Menino guloso

um texto de outros tempos. que de tempos a tempos, volta a fazer-se contemporâneo para alguém.

O ser humano... tanto que ele se dá a mossas e desvarios. Engana-se, desengana-se e multiplica-se em desilusões, à partida iludido com falsas soluções. Ou como dizem as avós, "taroucos", dados a "avarias". São os que eu mais adoro, os taroucos. Ou não fosse eu dada a sinas e desgraças. Gosto deles como quem pára para ver o acidente, mesmo sabendo que nada de muito bom deverá advir daí.

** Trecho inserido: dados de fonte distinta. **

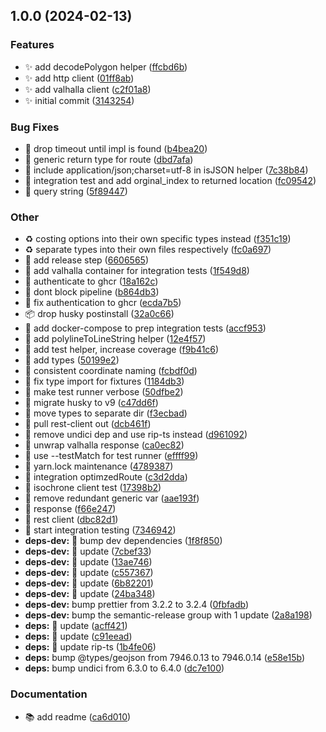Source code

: ## 1.0.0 (2024-02-13)


### Features

* ✨ add decodePolygon helper ([ffcbd6b](https://github.com/iwpnd/valhalla-ts/commit/ffcbd6bdaf52f53f1123a54febe4ea643fc442ea))
* ✨ add http client ([01ff8ab](https://github.com/iwpnd/valhalla-ts/commit/01ff8abcefd3aaf76b69946d269b8e0c837fc4ce))
* ✨ add valhalla client ([c2f01a8](https://github.com/iwpnd/valhalla-ts/commit/c2f01a8579980f2f1af9cdcfa1779a141b4dafaf))
* ✨ initial commit ([3143254](https://github.com/iwpnd/valhalla-ts/commit/31432542249ee3a59300b4478c56004227252471))


### Bug Fixes

* 🐛 drop timeout until impl is found ([b4bea20](https://github.com/iwpnd/valhalla-ts/commit/b4bea202a5dd26469655e4d5bdd2f2f4dcd95500))
* 🐛 generic return type for route ([dbd7afa](https://github.com/iwpnd/valhalla-ts/commit/dbd7afa9cb344f607912d79309d7ffd9d777229a))
* 🐛 include application/json;charset=utf-8 in isJSON helper ([7c38b84](https://github.com/iwpnd/valhalla-ts/commit/7c38b84df86585c0d893fa94e7d4388a4a453e59))
* 🐛 integration test and add orginal_index to returned location ([fc09542](https://github.com/iwpnd/valhalla-ts/commit/fc09542700605ffbaa02b214bdfdf900cc65d235))
* 🐛 query string ([5f89447](https://github.com/iwpnd/valhalla-ts/commit/5f89447328e50fe9ba2f5b25edbb704dcd9f6b03))


### Other

* ♻️ costing options into their own specific types instead ([f351c19](https://github.com/iwpnd/valhalla-ts/commit/f351c1922c25359f3e41614b883b1bbcd47c57a8))
* ♻️ separate types into their own files respectively ([fc0a697](https://github.com/iwpnd/valhalla-ts/commit/fc0a697da8b663d76087d82979356c11455f19be))
* 👷 add release step ([6606565](https://github.com/iwpnd/valhalla-ts/commit/6606565ac8a47e409d0828bb2cf828d9c7389827))
* 👷 add valhalla container for integration tests ([1f549d8](https://github.com/iwpnd/valhalla-ts/commit/1f549d8bde61e4781efffb2a3eb7644adba9a744))
* 👷 authenticate to ghcr ([18a162c](https://github.com/iwpnd/valhalla-ts/commit/18a162ccf8a6e0d338b45df8a9a5cd95ac2b57c8))
* 👷 dont block pipeline ([b864db3](https://github.com/iwpnd/valhalla-ts/commit/b864db359e67a3ac238ddbc1fbe2e3b38b155b3c))
* 👷 fix authentication to ghcr ([ecda7b5](https://github.com/iwpnd/valhalla-ts/commit/ecda7b515d98f80c4162b63eed560782c9d9c96f))
* 📦️ drop husky postinstall ([32a0c66](https://github.com/iwpnd/valhalla-ts/commit/32a0c6677b4332ef13dbd0d82c546125b7c9110a))
* 🔧 add docker-compose to prep integration tests ([accf953](https://github.com/iwpnd/valhalla-ts/commit/accf9538ab179c481bc313ef2b4691c546678cf2))
* 🔧 add polylineToLineString helper ([12e4f57](https://github.com/iwpnd/valhalla-ts/commit/12e4f5726abe8a9e8c72530a8bff10870f4303b6))
* 🔧 add test helper, increase coverage ([f9b41c6](https://github.com/iwpnd/valhalla-ts/commit/f9b41c643bfc075b43992add28d1032ee91a4ee5))
* 🔧 add types ([50199e2](https://github.com/iwpnd/valhalla-ts/commit/50199e22e25820b320473b68d8f8e5e2f3b864a9))
* 🔧 consistent coordinate naming ([fcbdf0d](https://github.com/iwpnd/valhalla-ts/commit/fcbdf0d0e1827153a397d47f3a3ec9e8a66bf180))
* 🔧 fix type import for fixtures ([1184db3](https://github.com/iwpnd/valhalla-ts/commit/1184db3561c492f72828beceefead5e3d724a7e0))
* 🔧 make test runner verbose ([50dfbe2](https://github.com/iwpnd/valhalla-ts/commit/50dfbe21d262dbcc06990e9b70ae7491e69903b0))
* 🔧 migrate husky to v9 ([c47dd6f](https://github.com/iwpnd/valhalla-ts/commit/c47dd6fc528bfa7f2d13dec5901c4124c7897164))
* 🔧 move types to separate dir ([f3ecbad](https://github.com/iwpnd/valhalla-ts/commit/f3ecbad23f8db3cc9e410732859a214f28130667))
* 🔧 pull rest-client out ([dcb461f](https://github.com/iwpnd/valhalla-ts/commit/dcb461f0ec68531868fcbc3ff23b8d0897f70738))
* 🔧 remove undici dep and use rip-ts instead ([d961092](https://github.com/iwpnd/valhalla-ts/commit/d961092d334619a045230f732fbbe4e50953070b))
* 🔧 unwrap valhalla response ([ca0ec82](https://github.com/iwpnd/valhalla-ts/commit/ca0ec82f8e58874d29830aeeb019fadadd916471))
* 🔧 use --testMatch for test runner ([effff99](https://github.com/iwpnd/valhalla-ts/commit/effff99693ba3a551e6126ae2fdae430f65130db))
* 🔧 yarn.lock maintenance ([4789387](https://github.com/iwpnd/valhalla-ts/commit/4789387add5d17b56bc0c8a71d64811c48be8632))
* 🚨 integration optimzedRoute ([c3d2dda](https://github.com/iwpnd/valhalla-ts/commit/c3d2dda573b14746e8095860d90acef105d82503))
* 🚨 isochrone client test ([17398b2](https://github.com/iwpnd/valhalla-ts/commit/17398b2e0696cedf840b2aea62390b28cbe87af5))
* 🚨 remove redundant generic var ([aae193f](https://github.com/iwpnd/valhalla-ts/commit/aae193f7a203d4b982ae88acc090956b1a5a59ae))
* 🚨 response ([f66e247](https://github.com/iwpnd/valhalla-ts/commit/f66e24740b78f3bea8a47e6e23a2c97275e0779a))
* 🚨 rest client ([dbc82d1](https://github.com/iwpnd/valhalla-ts/commit/dbc82d1f0af2a78892b834b9434ea42ef6a25941))
* 🚨 start integration testing ([7346942](https://github.com/iwpnd/valhalla-ts/commit/73469423c405953579ea3d1824caa3a1465fe0d8))
* **deps-dev:** 🔧 bump dev dependencies ([1f8f850](https://github.com/iwpnd/valhalla-ts/commit/1f8f8502921c2ad567273a47f40444cc6001ed06))
* **deps-dev:** 🔧 update ([7cbef33](https://github.com/iwpnd/valhalla-ts/commit/7cbef33a1dc7938c0a2e24f372020de44bde9e62))
* **deps-dev:** 🔧 update ([13ae746](https://github.com/iwpnd/valhalla-ts/commit/13ae746aaa88c62b13f9de8782ac6679e9d51bf2))
* **deps-dev:** 🔧 update ([c557367](https://github.com/iwpnd/valhalla-ts/commit/c5573675d0455caf837e7e78c887acb34d20e27e))
* **deps-dev:** 🔧 update ([6b82201](https://github.com/iwpnd/valhalla-ts/commit/6b82201874fb78a88229627659d0375c21254b12))
* **deps-dev:** 🔧 update ([24ba348](https://github.com/iwpnd/valhalla-ts/commit/24ba348a3fd194956bde2e362decea00ea4a2a44))
* **deps-dev:** bump prettier from 3.2.2 to 3.2.4 ([0fbfadb](https://github.com/iwpnd/valhalla-ts/commit/0fbfadbd518aa044df33ca292480f057229c2d36))
* **deps-dev:** bump the semantic-release group with 1 update ([2a8a198](https://github.com/iwpnd/valhalla-ts/commit/2a8a19811d891c9a00495849d07983312f6a95d8))
* **deps:** 🔗 update ([acff421](https://github.com/iwpnd/valhalla-ts/commit/acff4217e641a2458b7ba0491f8856faa2b8d57f))
* **deps:** 🔗 update ([c91eead](https://github.com/iwpnd/valhalla-ts/commit/c91eead6e3d0a95c10c845c4c3ede6898534a453))
* **deps:** 🔗 update rip-ts ([1b4fe06](https://github.com/iwpnd/valhalla-ts/commit/1b4fe062ad0a4c3084859757beea5e1687433f81))
* **deps:** bump @types/geojson from 7946.0.13 to 7946.0.14 ([e58e15b](https://github.com/iwpnd/valhalla-ts/commit/e58e15bbd2df17ed4f38c2c268eea20a31bee8db))
* **deps:** bump undici from 6.3.0 to 6.4.0 ([dc7e100](https://github.com/iwpnd/valhalla-ts/commit/dc7e100dfdf8a224cb10eeb2df6662498f39535c))


### Documentation

* 📚️ add readme ([ca6d010](https://github.com/iwpnd/valhalla-ts/commit/ca6d010aa5b233860984f7d0f87455ded8260795))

"És guloso. Assim te chamo dentro da minha cabeça. Queres a ginja que dorme dentro do bombom, planeando desprezar o chocolate que lhe serve de pele. Um enorme jeito de dedos, como experiente carteirista, se te requer para retirares o suco e a fruta, deixando o chocolate de aspecto imaculado. Mas na verdade, ele fica vazio; e novo toque quente de dedos iludidos em busca do todo fá-lo-á ruir.
Tonto de sede, é a magia do primeiro toque que procuras. Nessa química cheirosa que todos conhecemos, te refugias da monotonia dos dias, procurando-a outra e outra vez. Não voltas, nem te demoras o suficiente para saberes que afinal, a química pode continuar a acontecer. E em cada partida, sem saberes, deixas mais um pedaço de ti, ficando cada vez mais vazio.

Compreende-se perfeitamente, essa tua busca pelo travo doce da sedução. Os bagos silvestres da paixão. Quem é que não gosta de se esquecer da roupa e das maneiras? Satisfazer-se de supetão, manchando a boca de vermelho? Por alguns instantes, ergue-se o peito e enche-se a barriga... "Mas são rosas, senhor", e espinhos terão, desde sempre e para sempre. Quer queiras, quer não.

Por todas estas razões, comigo não contes. Prefiro que sonhes para sempre com o delírio que seria o primeiro embate comigo. Serei eu assim perfeição, pintada em vez de fotografada [em flagrante delito]. Serei bandido dos sonhos e não das ruas. E não participarei nesse saquear do pouco que ainda mora em ti.
Podes então argumentar: "assim morreremos sem saber." É verdade. Mas até lá, espero continuar a viver.

Olha que giro, já viste? Só por seres um menino guloso, puseste-me a escrever."